Paper long abstract:
In the wake of the demise of the Soviet Union, the workers of the Nasakirali sovchoz - a collective farm in Georgia that exported tea -, were faced with the urgent need to find an alternative source of income. At first, they experimented with goat rearing. Later, conflicts among local households led to abandoning this in favor of hazelnut production. While hazelnuts epitomize globalized capitalism (see Nutella), the tea plantations were left abandoned.
The emptiness with which this paper is concerned is to do with the radical reconfiguration of the status of tea within the local economy: from the centre of economy and work, it became devoid of economic value, while retaining its social and symbolic value. At the same time as the involution of the means of production (from mechanized to manual harvesting), there was an inverse shift in tea gathering, from an activity of work to leisure. This ethnography documents the polyhedral, all-pervasive nature of tea-talk: simultaneously a thing, a beverage, a plant, and the measure of social relationships, where emptiness is the gap between social and economic value.

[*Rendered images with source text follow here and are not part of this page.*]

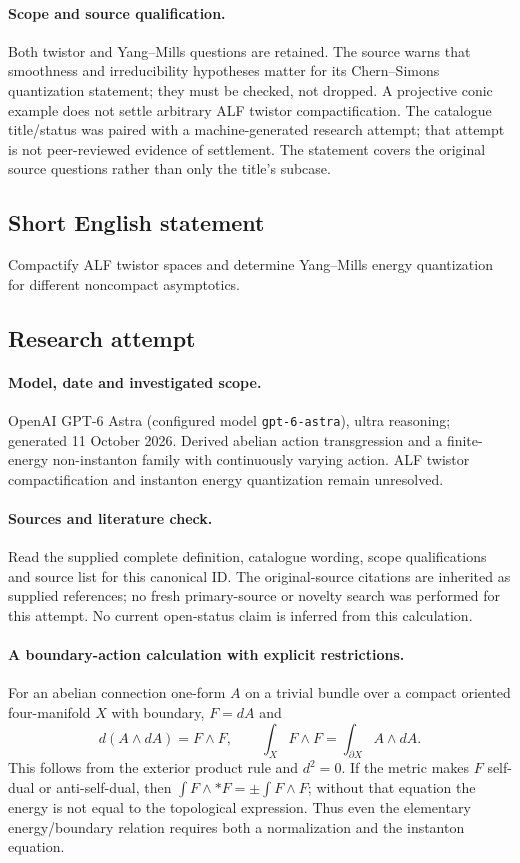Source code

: \documentclass[11pt]{article}
\begin{document}
\paragraph{Scope and source qualification.}Both twistor and Yang–Mills questions are retained. The source warns that smoothness and irreducibility hypotheses matter for its Chern–Simons quantization statement; they must be checked, not dropped. A projective conic example does not settle arbitrary ALF twistor compactification. The catalogue title/status was paired with a machine-generated research attempt; that attempt is not peer-reviewed evidence of settlement. The statement covers the original source questions rather than only the title’s subcase.
\subsection{Short English statement}
Compactify ALF twistor spaces and determine Yang–Mills energy quantization for different noncompact asymptotics.
\subsection{Research attempt}
\paragraph{Model, date and investigated scope.}
OpenAI GPT-6 Astra (configured model \texttt{gpt-6-astra}), ultra reasoning; generated 11 October 2026. Derived abelian action transgression and a finite-energy non-instanton family with continuously varying action. ALF twistor compactification and instanton energy quantization remain unresolved.

\paragraph{Sources and literature check.}
Read the supplied complete definition, catalogue wording, scope qualifications and source list for this canonical ID. The original-source citations are inherited as supplied references; no fresh primary-source or novelty search was performed for this attempt. No current open-status claim is inferred from this calculation.

\paragraph{A boundary-action calculation with explicit restrictions.}For an abelian connection one-form \(A\) on a trivial bundle over a compact oriented four-manifold \(X\) with boundary, \(F=dA\) and
\[d(A\wedge dA)=F\wedge F,\qquad \int_XF\wedge F=\int_{\partial X}A\wedge dA.
\]
This follows from the exterior product rule and \(d^2=0\). If the metric makes \(F\) self-dual or anti-self-dual, then \(\int F\wedge *F=\pm\int F\wedge F\); without that equation the energy is not equal to the topological expression. Thus even the elementary energy/boundary relation requires both a normalization and the instanton equation.
\end{document}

This points to tea's declined economic career - the perfect symbol of the fallen dreams of socialist control over man and nature, tea plantations have reverted to quasi-natural space. This paper thus interprets such apparent absences in the space of tea (as plantations in the environment, as well as idiom-beverage in individuals' lives), through a Lefebvrian recollection of what is dissimulated in them in terms of power relations.